Unfortunately, decades of taking the moral high road meant ceding ground in the culture wars and brought us under a tyranny of our own making.  One can use any number of terms to replace gentility and arrive at the same conclusions: the tyranny of compassion, kindness, tenderness, civility, etc.  All of these involve emotive responses in which someone's empathy allows him to make decisions that end in his demise. 

By all accounts, conservatives lost the culture wars.  From the Sexual Revolution and the war on drugs to the collapse of the family unit and our general cultural decay, conservatives ceded the battlefield.  Theologians Doug Wilson and James White have spoken at length on the myth of neutrality, which is the idea that America is unmoved by the culture.  In other words, gentility demands that we take no position on matters of cultural relevance that may turn people off, and life will go on as usual.  As we are seeing, this is a myth.
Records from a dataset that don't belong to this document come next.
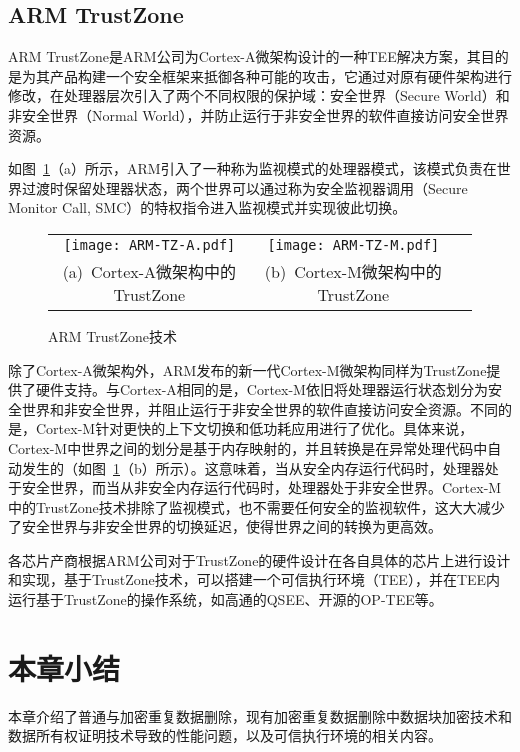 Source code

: \subsection{ARM TrustZone}
\label{subsec:background-tee-tz}

ARM TrustZone\cite{trustzone}是ARM公司为Cortex-A微架构\cite{cortex-a}设计的一种TEE解决方案，其目的是为其产品构建一个安全框架来抵御各种可能的攻击，它通过对原有硬件架构进行修改，在处理器层次引入了两个不同权限的保护域：安全世界（Secure World）和非安全世界（Normal World），并防止运行于非安全世界的软件直接访问安全世界资源。

如图~\ref{fig:ARM-TZ-base}（a）所示，ARM引入了一种称为监视模式的处理器模式，该模式负责在世界过渡时保留处理器状态，两个世界可以通过称为安全监视器调用（Secure Monitor Call, SMC）的特权指令进入监视模式并实现彼此切换。

\begin{figure}[!htb]
    \small
    \centering
    \begin{tabular}{@{}c@{}c@{}c}
        \texttt{[image: ARM-TZ-A.pdf]} &
        \hspace{5pt}
        \texttt{[image: ARM-TZ-M.pdf]}\\
        \mbox{\small (a) Cortex-A微架构中的TrustZone} &
        \mbox{\small (b) Cortex-M微架构中的TrustZone}\\
    \end{tabular}
    \caption{ARM TrustZone技术} 
    \label{fig:ARM-TZ-base}
\end{figure}

除了Cortex-A微架构外，ARM发布的新一代Cortex-M微架构\cite{cortex-m}同样为TrustZone提供了硬件支持。与Cortex-A相同的是，Cortex-M依旧将处理器运行状态划分为安全世界和非安全世界，并阻止运行于非安全世界的软件直接访问安全资源。不同的是，Cortex-M针对更快的上下文切换和低功耗应用进行了优化。具体来说，Cortex-M中世界之间的划分是基于内存映射的，并且转换是在异常处理代码中自动发生的（如图~\ref{fig:ARM-TZ-base}（b）所示）。这意味着，当从安全内存运行代码时，处理器处于安全世界，而当从非安全内存运行代码时，处理器处于非安全世界。Cortex-M中的TrustZone技术排除了监视模式，也不需要任何安全的监视软件，这大大减少了安全世界与非安全世界的切换延迟，使得世界之间的转换为更高效。

各芯片产商根据ARM公司对于TrustZone的硬件设计在各自具体的芯片上进行设计和实现，基于TrustZone技术，可以搭建一个可信执行环境（TEE），并在TEE内运行基于TrustZone的操作系统，如高通的QSEE、开源的OP-TEE等。

\section{本章小结}

本章介绍了普通与加密重复数据删除，现有加密重复数据删除中数据块加密技术和数据所有权证明技术导致的性能问题，以及可信执行环境的相关内容。
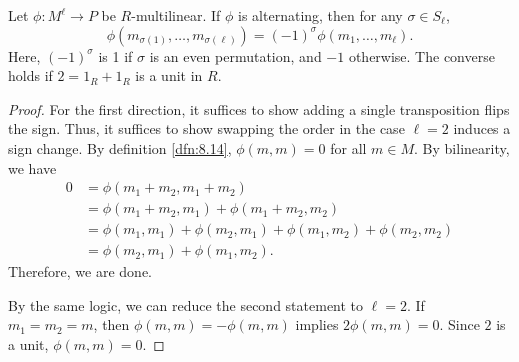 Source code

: \begin{lemma}\label{lma:8.6}
	Let $\phi : M^{\ell }  \to P$ be $R$-multilinear. If $\phi $ is alternating, then for any $\sigma \in S_\ell $, 
	\[
		\phi (m_{\sigma (1)} , \ldots ,m_{\sigma (\ell )} )=(-1)^{\sigma } \phi (m_1, \ldots, m_\ell )
	.\]
	Here, $(-1)^{\sigma }$ is 1 if $\sigma $ is an even permutation, and $-1$ otherwise. The converse holds if $2=1_R+1_R$ is a unit in $R$.
\end{lemma}
\begin{proof}
	For the first direction, it suffices to show adding a single transposition flips the sign. Thus, it suffices to show swapping the order in the case $\ell =2$ induces a sign change. By definition \ref{dfn:8.14}, $\phi (m,m)=0$ for all $m\in M$. By bilinearity, we have
	\begin{align*}
		0&=\phi (m_1+m_2,m_1+m_2)\\
		 &=\phi (m_1+m_2,m_1)+\phi (m_1+m_2,m_2)\\
		 &=\phi (m_1,m_1)+\phi (m_2,m_1)+\phi (m_1,m_2)+\phi (m_2,m_2)\\
		 &=\phi (m_2,m_1)+\phi (m_1,m_2)
	.\end{align*}
	Therefore, we are done.

	By the same logic, we can reduce the second statement to $\ell =2$. If $m_1=m_2=m$, then $\phi (m,m)=-\phi (m,m)$ implies $2\phi (m,m)=0$. Since $2$ is a unit, $\phi (m,m)=0$.
\end{proof}

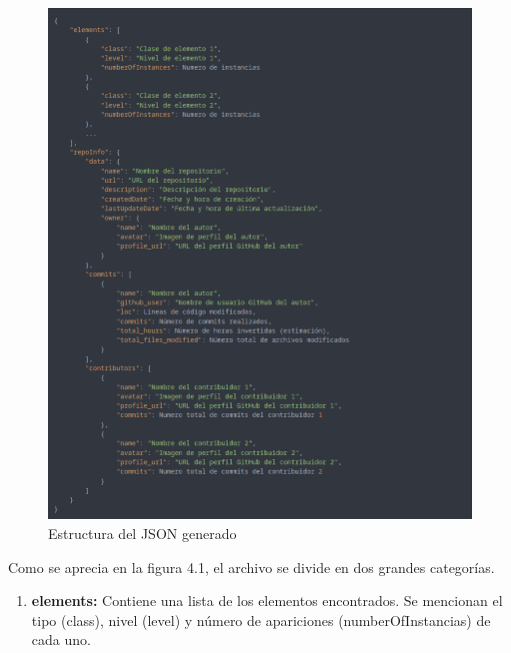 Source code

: \documentclass[a4paper, 12pt]{book}
\begin{document}
\begin{itemize}
    \begin{figure} [H]
        \centering
        \includegraphics[width=\linewidth]{img/example_results_json.png}
        \caption{Estructura del JSON generado}
        \label{fig:enter-label}
    \end{figure}

    Como se aprecia en la figura 4.1, el archivo se divide en dos grandes categorías.

    \begin{enumerate}
        \item \textbf{elements: } Contiene una lista de los elementos encontrados. Se mencionan el tipo (class), nivel (level) y número de apariciones (numberOfInstancias) de cada uno.


\end{enumerate}
\end{itemize}
\end{document}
Thirty years ago, churches warned of the progression of the gay agenda.  What began as "love is love" and "staying out of others' bedrooms" turned into parading sexuality nakedly in the streets and the grooming of children in government classrooms.  Those who sounded the alarms about the inevitable progression of the LGBT playbook were dismissed with "conspiracy" pejoratives.  As it turns out, they were just better at reading the room.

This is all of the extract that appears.